Now there's an understatement.
Usually on the occasion of big events, Muni advises people to get out of their cars and take public transportation. This weekend, the warning extends to the inside of buses. "There'll be heavy crowds on our vehicles," he said.
The annual Oracle World Convention will shut down Howard Street for nine days. Harding Park Golf Course will be the destination for thousands of golf lovers and general looky-loos. Fisherman's Wharf, the Embarcadero and the Marina will be filled with up to a million people turning out for Fleet Week and the rumble of the Blue Angels.
Aaron Sims held his tiny daughter Eva as he watched the Blue Angels practicing over the Marina Green on Thursday. Sims says he's followed the Blue Angels since he was a kid, and now wants to pass down the tradition to his daughters. "I just want them to have the same opportunity," he said.
The peninsula resident says he's bracing for the sight of bumpers in San Francisco, but he doesn't plan to let that keep him away. "Traffic is a complaint, an issue,"he said, scanning the sky for the blur of blue jets. "But it's a four-day event. Why complain when you're here for a something that only comes once a year."

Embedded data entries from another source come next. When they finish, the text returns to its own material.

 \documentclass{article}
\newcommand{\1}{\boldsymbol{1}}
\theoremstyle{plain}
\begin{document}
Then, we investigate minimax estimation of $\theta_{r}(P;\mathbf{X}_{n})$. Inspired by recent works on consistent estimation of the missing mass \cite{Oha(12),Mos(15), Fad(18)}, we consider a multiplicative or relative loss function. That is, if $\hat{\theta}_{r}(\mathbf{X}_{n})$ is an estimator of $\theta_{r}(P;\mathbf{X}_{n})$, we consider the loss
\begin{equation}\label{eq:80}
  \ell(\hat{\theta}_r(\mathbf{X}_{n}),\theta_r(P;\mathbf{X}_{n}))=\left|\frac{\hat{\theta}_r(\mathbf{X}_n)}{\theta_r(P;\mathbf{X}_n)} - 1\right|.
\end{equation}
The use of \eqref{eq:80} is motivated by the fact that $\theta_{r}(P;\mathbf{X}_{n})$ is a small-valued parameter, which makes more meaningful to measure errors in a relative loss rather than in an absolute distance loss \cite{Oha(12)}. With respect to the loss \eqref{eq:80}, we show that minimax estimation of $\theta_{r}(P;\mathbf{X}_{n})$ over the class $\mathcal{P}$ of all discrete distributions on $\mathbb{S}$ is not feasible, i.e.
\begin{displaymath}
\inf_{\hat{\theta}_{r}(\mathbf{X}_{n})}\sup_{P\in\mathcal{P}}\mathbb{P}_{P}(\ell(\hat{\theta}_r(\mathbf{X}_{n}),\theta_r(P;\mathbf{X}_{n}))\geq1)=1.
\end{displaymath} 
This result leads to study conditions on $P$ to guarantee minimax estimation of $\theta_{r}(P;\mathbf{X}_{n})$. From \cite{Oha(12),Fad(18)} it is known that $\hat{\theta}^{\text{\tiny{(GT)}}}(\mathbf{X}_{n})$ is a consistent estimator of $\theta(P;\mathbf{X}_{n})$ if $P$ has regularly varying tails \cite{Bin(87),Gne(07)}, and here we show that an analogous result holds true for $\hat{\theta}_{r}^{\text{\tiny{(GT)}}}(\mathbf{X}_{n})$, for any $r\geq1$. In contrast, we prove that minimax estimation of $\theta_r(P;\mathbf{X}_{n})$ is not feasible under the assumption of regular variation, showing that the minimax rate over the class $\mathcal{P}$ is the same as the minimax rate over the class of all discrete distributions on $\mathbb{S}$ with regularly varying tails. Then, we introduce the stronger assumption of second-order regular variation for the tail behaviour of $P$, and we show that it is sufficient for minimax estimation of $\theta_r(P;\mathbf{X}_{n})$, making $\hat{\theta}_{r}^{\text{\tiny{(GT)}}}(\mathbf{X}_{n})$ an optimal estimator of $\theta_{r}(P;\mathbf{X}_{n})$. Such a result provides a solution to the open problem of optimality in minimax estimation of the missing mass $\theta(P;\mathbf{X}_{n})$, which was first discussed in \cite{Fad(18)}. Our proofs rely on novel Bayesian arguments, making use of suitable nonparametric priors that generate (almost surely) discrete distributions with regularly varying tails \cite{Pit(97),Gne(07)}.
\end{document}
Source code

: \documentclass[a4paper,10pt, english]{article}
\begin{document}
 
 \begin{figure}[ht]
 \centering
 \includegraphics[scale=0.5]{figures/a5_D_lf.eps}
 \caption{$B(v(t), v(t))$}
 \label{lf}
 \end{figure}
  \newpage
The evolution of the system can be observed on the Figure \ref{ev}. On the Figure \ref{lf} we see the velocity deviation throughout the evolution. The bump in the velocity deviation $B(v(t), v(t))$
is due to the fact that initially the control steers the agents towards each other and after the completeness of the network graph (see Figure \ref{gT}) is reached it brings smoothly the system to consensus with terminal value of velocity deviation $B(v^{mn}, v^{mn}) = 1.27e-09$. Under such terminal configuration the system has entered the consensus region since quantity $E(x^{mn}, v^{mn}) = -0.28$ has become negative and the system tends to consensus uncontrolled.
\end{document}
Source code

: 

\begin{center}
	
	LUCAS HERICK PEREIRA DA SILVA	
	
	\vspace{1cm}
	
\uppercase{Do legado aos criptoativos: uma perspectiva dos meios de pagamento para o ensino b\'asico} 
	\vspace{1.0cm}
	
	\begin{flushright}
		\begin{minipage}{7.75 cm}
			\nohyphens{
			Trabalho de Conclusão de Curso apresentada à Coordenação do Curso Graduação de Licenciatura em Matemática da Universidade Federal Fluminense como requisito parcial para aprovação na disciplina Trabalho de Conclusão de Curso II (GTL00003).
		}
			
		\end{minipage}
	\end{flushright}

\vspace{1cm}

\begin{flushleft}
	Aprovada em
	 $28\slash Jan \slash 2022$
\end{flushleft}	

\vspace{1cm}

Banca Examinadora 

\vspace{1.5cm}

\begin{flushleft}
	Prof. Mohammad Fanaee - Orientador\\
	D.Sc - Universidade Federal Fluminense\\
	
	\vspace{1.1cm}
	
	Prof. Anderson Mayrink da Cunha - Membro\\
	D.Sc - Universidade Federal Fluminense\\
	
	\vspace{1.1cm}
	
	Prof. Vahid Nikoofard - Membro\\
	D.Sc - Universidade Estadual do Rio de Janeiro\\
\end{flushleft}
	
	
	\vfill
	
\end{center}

One group of folks that also isn't complaining is San Francisco city leaders. The Convention and Visitors Bureau estimates this weekend's wild romp will bring in millions of dollars, and market the city beyond its 49 square miles. "It feels like a perfect storm in a good way," said Dan Goldes of the Convention and Visitors Bureau. "Yes, the city will be busy, and yes, there will be some traffic concerns. "But it's the sign of a vital city that these things are happening here."